But the killers aren’t really unknown. They belong either to Shi’ite militias operating under Iran’s auspices or to militias affiliated with major Iraqi parties, each of which maintains its own private militia.
Ever since mass demonstrations erupted in October 2019 and caused the previous government to resign, leading to Mustafa al-Kadhimi becoming prime minister in May 2020, a quiet civil war has been taking place in Iraq. The Iraqi media describes people disappearing, nighttime arrests, shooting in the streets, fear of going to work or shopping, militias holding military parades through the streets, telephone threats and the torching of opposition activists’ cars.

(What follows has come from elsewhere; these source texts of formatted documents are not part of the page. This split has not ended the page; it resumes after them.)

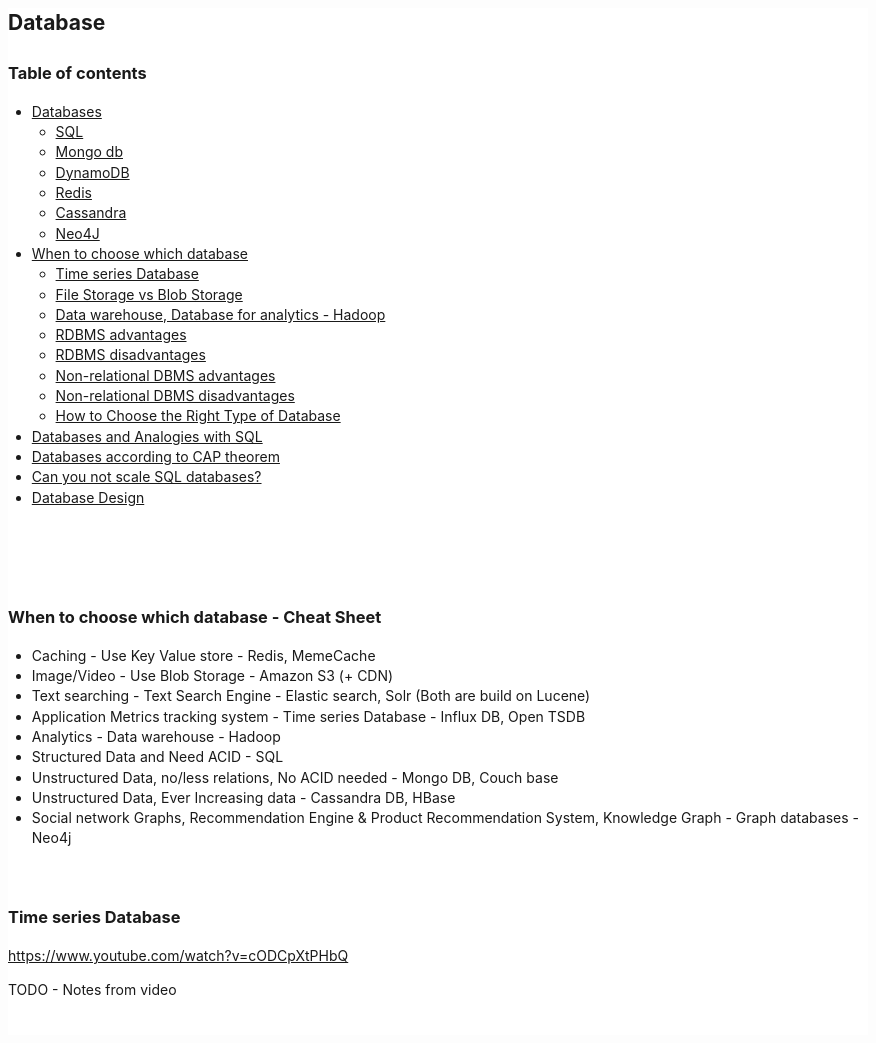 ## Database

### Table of contents
- [Databases]()
  - [SQL](../SQL/README.md)
  - [Mongo db](../Mongodb/README.md)
  - [DynamoDB](../AWS/DynamoDB.md)
  - [Redis](../Redis/README.md)
  - [Cassandra](../Cassandra/README.md)
  - [Neo4J](./Neo4j.md)
- [When to choose which database](#when-to-choose-which-database---cheat-sheet)
  - [Time series Database](#time-series-database)
  - [File Storage vs Blob Storage](#file-storage-vs-blob-storage)
  - [Data warehouse, Database for analytics - Hadoop](#data-warehouse-database-for-analytics---hadoop)
  - [RDBMS advantages](#rdbms-advantages)
  - [RDBMS disadvantages](#rdbms-disadvantages)
  - [Non-relational DBMS advantages](#non-relational-dbms-advantages)
  - [Non-relational DBMS disadvantages](#non-relational-dbms-disadvantages)
  - [How to Choose the Right Type of Database](#how-to-choose-the-right-type-of-database)
- [Databases and Analogies with SQL](#databases-and-analogies-with-sql)
- [Databases according to CAP theorem](#databases-according-to-cap-theorem)
- [Can you not scale SQL databases?](#can-you-not-scale-sql-databases)
- [Database Design](#database-design)

<br/>
<br/>
<br/>


### When to choose which database - Cheat Sheet
- Caching - Use Key Value store - Redis, MemeCache
- Image/Video - Use Blob Storage - Amazon S3 (+ CDN)
- Text searching - Text Search Engine - Elastic search, Solr (Both are build on Lucene)
- Application Metrics tracking system - Time series Database - Influx DB, Open TSDB
- Analytics - Data warehouse - Hadoop
- Structured Data and Need ACID - SQL
- Unstructured Data, no/less relations, No ACID needed - Mongo DB, Couch base
- Unstructured Data, Ever Increasing data - Cassandra DB, HBase
- Social network Graphs, Recommendation Engine & Product Recommendation System, Knowledge Graph - Graph databases - Neo4j

<br/>

### Time series Database

https://www.youtube.com/watch?v=cODCpXtPHbQ

TODO - Notes from video

<br/>
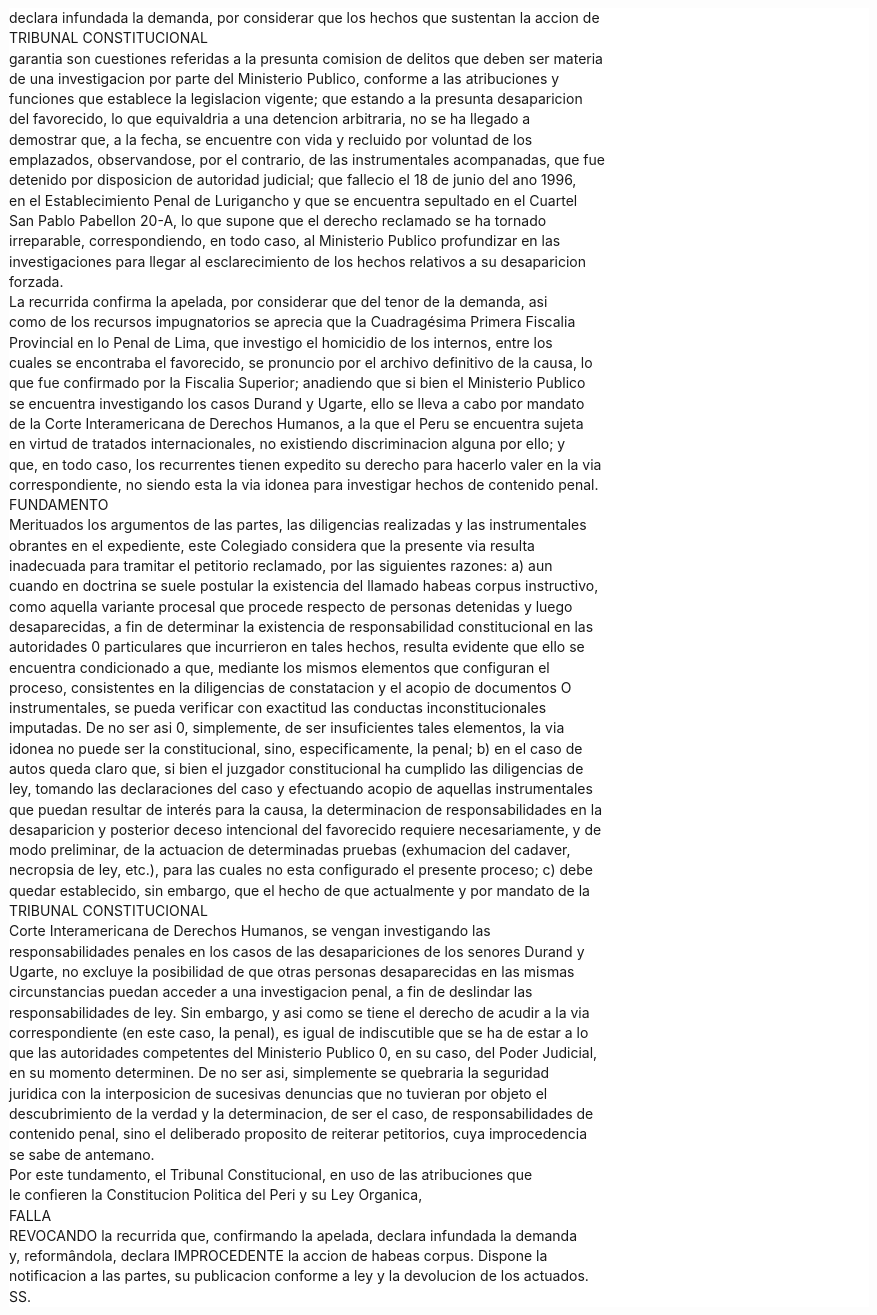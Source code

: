 declara infundada la demanda, por considerar que los hechos que sustentan la accion de  
TRIBUNAL CONSTITUCIONAL  
garantia son cuestiones referidas a la presunta comision de delitos que deben ser materia  
de una investigacion por parte del Ministerio Publico, conforme a las atribuciones y  
funciones que establece la legislacion vigente; que estando a la presunta desaparicion  
del favorecido, lo que equivaldria a una detencion arbitraria, no se ha llegado a  
demostrar que, a la fecha, se encuentre con vida y recluido por voluntad de los  
emplazados, observandose, por el contrario, de las instrumentales acompanadas, que fue  
detenido por disposicion de autoridad judicial; que fallecio el 18 de junio del ano 1996,  
en el Establecimiento Penal de Lurigancho y que se encuentra sepultado en el Cuartel  
San Pablo Pabellon 20-A, lo que supone que el derecho reclamado se ha tornado  
irreparable, correspondiendo, en todo caso, al Ministerio Publico profundizar en las  
investigaciones para llegar al esclarecimiento de los hechos relativos a su desaparicion  
forzada.  
La recurrida confirma la apelada, por considerar que del tenor de la demanda, asi  
como de los recursos impugnatorios se aprecia que la Cuadragésima Primera Fiscalia  
Provincial en lo Penal de Lima, que investigo el homicidio de los internos, entre los  
cuales se encontraba el favorecido, se pronuncio por el archivo definitivo de la causa, lo  
que fue confirmado por la Fiscalia Superior; anadiendo que si bien el Ministerio Publico  
se encuentra investigando los casos Durand y Ugarte, ello se lleva a cabo por mandato  
de la Corte Interamericana de Derechos Humanos, a la que el Peru se encuentra sujeta  
en virtud de tratados internacionales, no existiendo discriminacion alguna por ello; y  
que, en todo caso, los recurrentes tienen expedito su derecho para hacerlo valer en la via  
correspondiente, no siendo esta la via idonea para investigar hechos de contenido penal.  
FUNDAMENTO  
Merituados los argumentos de las partes, las diligencias realizadas y las instrumentales  
obrantes en el expediente, este Colegiado considera que la presente via resulta  
inadecuada para tramitar el petitorio reclamado, por las siguientes razones: a) aun  
cuando en doctrina se suele postular la existencia del llamado habeas corpus instructivo,  
como aquella variante procesal que procede respecto de personas detenidas y luego  
desaparecidas, a fin de determinar la existencia de responsabilidad constitucional en las  
autoridades 0 particulares que incurrieron en tales hechos, resulta evidente que ello se  
encuentra condicionado a que, mediante los mismos elementos que configuran el  
proceso, consistentes en la diligencias de constatacion y el acopio de documentos O  
instrumentales, se pueda verificar con exactitud las conductas inconstitucionales  
imputadas. De no ser asi 0, simplemente, de ser insuficientes tales elementos, la via  
idonea no puede ser la constitucional, sino, especificamente, la penal; b) en el caso de  
autos queda claro que, si bien el juzgador constitucional ha cumplido las diligencias de  
ley, tomando las declaraciones del caso y efectuando acopio de aquellas instrumentales  
que puedan resultar de interés para la causa, la determinacion de responsabilidades en la  
desaparicion y posterior deceso intencional del favorecido requiere necesariamente, y de  
modo preliminar, de la actuacion de determinadas pruebas (exhumacion del cadaver,  
necropsia de ley, etc.), para las cuales no esta configurado el presente proceso; c) debe  
quedar establecido, sin embargo, que el hecho de que actualmente y por mandato de la  
TRIBUNAL CONSTITUCIONAL  
Corte Interamericana de Derechos Humanos, se vengan investigando las  
responsabilidades penales en los casos de las desapariciones de los senores Durand y  
Ugarte, no excluye la posibilidad de que otras personas desaparecidas en las mismas  
circunstancias puedan acceder a una investigacion penal, a fin de deslindar las  
responsabilidades de ley. Sin embargo, y asi como se tiene el derecho de acudir a la via  
correspondiente (en este caso, la penal), es igual de indiscutible que se ha de estar a lo  
que las autoridades competentes del Ministerio Publico 0, en su caso, del Poder Judicial,  
en su momento determinen. De no ser asi, simplemente se quebraria la seguridad  
juridica con la interposicion de sucesivas denuncias que no tuvieran por objeto el  
descubrimiento de la verdad y la determinacion, de ser el caso, de responsabilidades de  
contenido penal, sino el deliberado proposito de reiterar petitorios, cuya improcedencia  
se sabe de antemano.  
Por este tundamento, el Tribunal Constitucional, en uso de las atribuciones que  
le confieren la Constitucion Politica del Peri y su Ley Organica,  
FALLA  
REVOCANDO la recurrida que, confirmando la apelada, declara infundada la demanda  
y, reformândola, declara IMPROCEDENTE la accion de habeas corpus. Dispone la  
notificacion a las partes, su publicacion conforme a ley y la devolucion de los actuados.  
SS.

These events are light years from the vision unveiled in 2003 by U.S. Secretary of Defense Donald Rumsfeld, who died this week.
“Well, the wonderful thing about democracy is that when someone sticks their head up, somebody doesn’t like it. And therefore, there will be that process, just like in our country,” he mused in 2003. “There will be a debate. There will be a discussion. And ultimately, people would decide who they want.” Nor was that the only dream Rumsfeld peddled about the rosy future awaiting Iraq after America liberated it from Saddam Hussein.
The clashes seem to have grown more frequent since Ebrahim Raisi was elected president of Iran last month. Iran also recently slashed its supply of electricity and water to Iraq, particularly to the city of Basra and the southern provinces, at a time when temperatures have soared to 45 and even 50 degrees Celsius.
Iran’s official reason is that Iraq owes it more than $4 billion for electricity and water; the country will have to make do with candles and bottled water until Baghdad settles this debt. But this isn’t just a financial dispute.
Over the past two years, such Iranian pressure has been used as a means of diplomatic leverage whose message is loud and clear. If Iraq tries to escape its Iranian cage and enter the bosom of the Arab and Western worlds, especially America’s, it won’t be able to survive.
In June 2020, Iraq was in advanced negotiations with Saudi Arabia on construction of a high-voltage power line that would connect the two countries, at a cost of hundreds of millions of dollars. Two weeks later, Iraq signed a two-year deal to buy electricity from Iran.
That same year, it signed a deal with Amman on construction of a 700-kilometer (435-mile) pipeline that would send oil to Jordan in exchange for electricity from the kingdom. A similar deal was signed with Egypt. But in both cases, it will clearly be years before any electricity from these deals reaches the homes of Iraq’s 40 million citizens – and that’s even assuming someone can be found to finance the projects.
Even Washington has grasped that Iraq can’t function without Iranian electricity. That’s why former U.S. President Donald Trump gave it a waiver from U.S. sanctions on Iran so it could continue buying Iranian oil and gas.
On Sunday, Iraqi President Barham Salih hosted his Egyptian counterpart, Abdel-Fattah al-Sissi, and King Abdullah of Jordan. This is the first time an Egyptian president has visited Iraq since Saddam Hussein invaded Kuwait in 1990.
Media reports said several economic and diplomatic cooperation agreements were discussed at this meeting. Pundits said Al-Kadhimi apparently wants to show the new American government that Iraq isn’t bound up in Iran’s nets, but also has good friends in the Arab world.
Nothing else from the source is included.